TASK GOAL:
Reproduce, exactly and in full, the lines from the one with "4. open your download file." through the one with "首先，让我们来了解一下什么是" in the data below; drop pictures.

----------

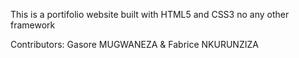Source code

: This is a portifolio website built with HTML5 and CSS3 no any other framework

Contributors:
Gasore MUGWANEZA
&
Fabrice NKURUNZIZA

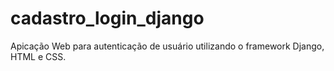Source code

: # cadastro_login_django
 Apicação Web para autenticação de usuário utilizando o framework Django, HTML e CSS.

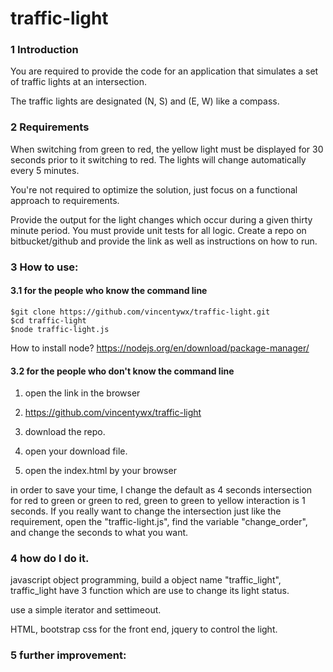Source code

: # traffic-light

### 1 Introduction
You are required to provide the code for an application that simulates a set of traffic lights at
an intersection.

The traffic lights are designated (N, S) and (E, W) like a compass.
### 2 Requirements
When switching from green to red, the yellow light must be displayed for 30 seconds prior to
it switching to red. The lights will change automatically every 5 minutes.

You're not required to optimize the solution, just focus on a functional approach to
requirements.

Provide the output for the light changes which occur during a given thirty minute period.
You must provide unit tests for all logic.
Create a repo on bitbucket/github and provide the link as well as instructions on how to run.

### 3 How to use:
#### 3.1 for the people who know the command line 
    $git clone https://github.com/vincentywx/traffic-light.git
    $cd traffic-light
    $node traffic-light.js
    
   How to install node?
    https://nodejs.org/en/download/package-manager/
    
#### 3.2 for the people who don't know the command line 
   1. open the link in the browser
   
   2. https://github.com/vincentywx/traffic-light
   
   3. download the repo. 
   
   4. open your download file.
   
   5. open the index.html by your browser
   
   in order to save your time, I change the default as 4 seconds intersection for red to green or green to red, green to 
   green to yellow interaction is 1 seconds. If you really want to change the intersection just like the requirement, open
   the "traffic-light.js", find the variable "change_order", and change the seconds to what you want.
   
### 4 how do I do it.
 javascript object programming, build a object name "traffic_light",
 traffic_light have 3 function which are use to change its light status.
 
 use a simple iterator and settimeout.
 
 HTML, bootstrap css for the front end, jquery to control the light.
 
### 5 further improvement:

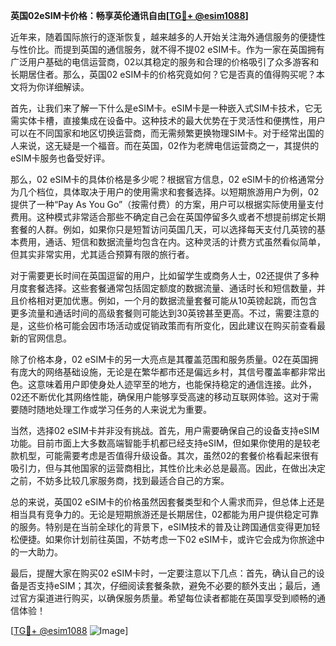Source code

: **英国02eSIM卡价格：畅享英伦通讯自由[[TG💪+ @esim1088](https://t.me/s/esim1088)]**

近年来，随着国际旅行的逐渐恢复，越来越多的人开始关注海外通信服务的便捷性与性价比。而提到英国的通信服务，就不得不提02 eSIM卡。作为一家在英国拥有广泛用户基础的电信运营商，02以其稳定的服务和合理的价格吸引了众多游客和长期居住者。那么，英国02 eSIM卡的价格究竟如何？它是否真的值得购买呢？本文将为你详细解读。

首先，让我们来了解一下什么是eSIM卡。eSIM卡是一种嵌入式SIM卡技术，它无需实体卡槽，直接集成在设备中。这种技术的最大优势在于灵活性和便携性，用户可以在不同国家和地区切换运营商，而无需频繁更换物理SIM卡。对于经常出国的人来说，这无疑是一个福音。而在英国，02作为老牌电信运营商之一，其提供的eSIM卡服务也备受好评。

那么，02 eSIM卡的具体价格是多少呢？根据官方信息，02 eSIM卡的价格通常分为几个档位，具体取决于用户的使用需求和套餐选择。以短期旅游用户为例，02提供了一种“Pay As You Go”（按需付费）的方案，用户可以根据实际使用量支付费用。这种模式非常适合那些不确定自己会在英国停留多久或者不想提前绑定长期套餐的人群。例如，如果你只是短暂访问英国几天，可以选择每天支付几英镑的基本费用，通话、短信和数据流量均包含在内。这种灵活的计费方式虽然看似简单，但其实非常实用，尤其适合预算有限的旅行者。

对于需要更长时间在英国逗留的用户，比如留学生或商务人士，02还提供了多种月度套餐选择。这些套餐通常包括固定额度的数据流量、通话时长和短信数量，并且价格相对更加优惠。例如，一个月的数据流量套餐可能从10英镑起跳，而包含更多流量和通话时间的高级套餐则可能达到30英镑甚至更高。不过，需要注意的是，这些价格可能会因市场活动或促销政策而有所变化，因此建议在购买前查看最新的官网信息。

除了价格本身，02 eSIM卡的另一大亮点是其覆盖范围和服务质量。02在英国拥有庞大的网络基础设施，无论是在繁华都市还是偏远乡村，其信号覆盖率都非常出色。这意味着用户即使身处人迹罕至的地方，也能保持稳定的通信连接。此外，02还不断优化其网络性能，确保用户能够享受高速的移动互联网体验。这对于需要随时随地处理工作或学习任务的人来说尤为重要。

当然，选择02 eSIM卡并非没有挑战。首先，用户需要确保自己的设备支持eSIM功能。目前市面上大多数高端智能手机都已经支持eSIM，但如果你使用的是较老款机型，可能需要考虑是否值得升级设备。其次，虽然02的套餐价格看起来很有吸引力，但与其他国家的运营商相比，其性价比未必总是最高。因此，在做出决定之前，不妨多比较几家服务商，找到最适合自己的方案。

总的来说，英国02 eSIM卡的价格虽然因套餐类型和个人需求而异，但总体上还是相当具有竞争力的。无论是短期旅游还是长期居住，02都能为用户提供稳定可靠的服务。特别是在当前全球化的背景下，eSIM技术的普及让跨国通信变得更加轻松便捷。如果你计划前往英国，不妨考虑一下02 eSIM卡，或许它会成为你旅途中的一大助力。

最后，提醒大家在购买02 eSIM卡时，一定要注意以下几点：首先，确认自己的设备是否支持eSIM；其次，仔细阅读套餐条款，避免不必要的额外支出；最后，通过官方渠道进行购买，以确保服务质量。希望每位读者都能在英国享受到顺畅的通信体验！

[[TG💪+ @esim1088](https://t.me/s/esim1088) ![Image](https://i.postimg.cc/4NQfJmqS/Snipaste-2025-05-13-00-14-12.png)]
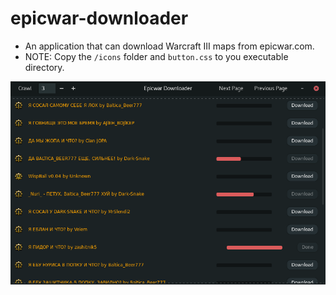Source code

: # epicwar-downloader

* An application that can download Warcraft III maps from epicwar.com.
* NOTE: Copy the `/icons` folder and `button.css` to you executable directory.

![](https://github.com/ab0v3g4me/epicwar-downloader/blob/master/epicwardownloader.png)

----------

RESPONSE BOX:
   4. open your download file.
   
   5. open the index.html by your browser
   
   in order to save your time, I change the default as 4 seconds intersection for red to green or green to red, green to 
   green to yellow interaction is 1 seconds. If you really want to change the intersection just like the requirement, open
   the "traffic-light.js", find the variable "change_order", and change the seconds to what you want.
   
### 4 how do I do it.
 javascript object programming, build a object name "traffic_light",
 traffic_light have 3 function which are use to change its light status.
 
 use a simple iterator and settimeout.
 
 HTML, bootstrap css for the front end, jquery to control the light.
 
### 5 further improvement:

Source code

: **英国02eSIM卡价格：畅享英伦通讯自由[[TG💪+ @esim1088](https://t.me/s/esim1088)]**

近年来，随着国际旅行的逐渐恢复，越来越多的人开始关注海外通信服务的便捷性与性价比。而提到英国的通信服务，就不得不提02 eSIM卡。作为一家在英国拥有广泛用户基础的电信运营商，02以其稳定的服务和合理的价格吸引了众多游客和长期居住者。那么，英国02 eSIM卡的价格究竟如何？它是否真的值得购买呢？本文将为你详细解读。

首先，让我们来了解一下什么是eSIM卡。eSIM卡是一种嵌入式SIM卡技术，它无需实体卡槽，直接集成在设备中。这种技术的最大优势在于灵活性和便携性，用户可以在不同国家和地区切换运营商，而无需频繁更换物理SIM卡。对于经常出国的人来说，这无疑是一个福音。而在英国，02作为老牌电信运营商之一，其提供的eSIM卡服务也备受好评。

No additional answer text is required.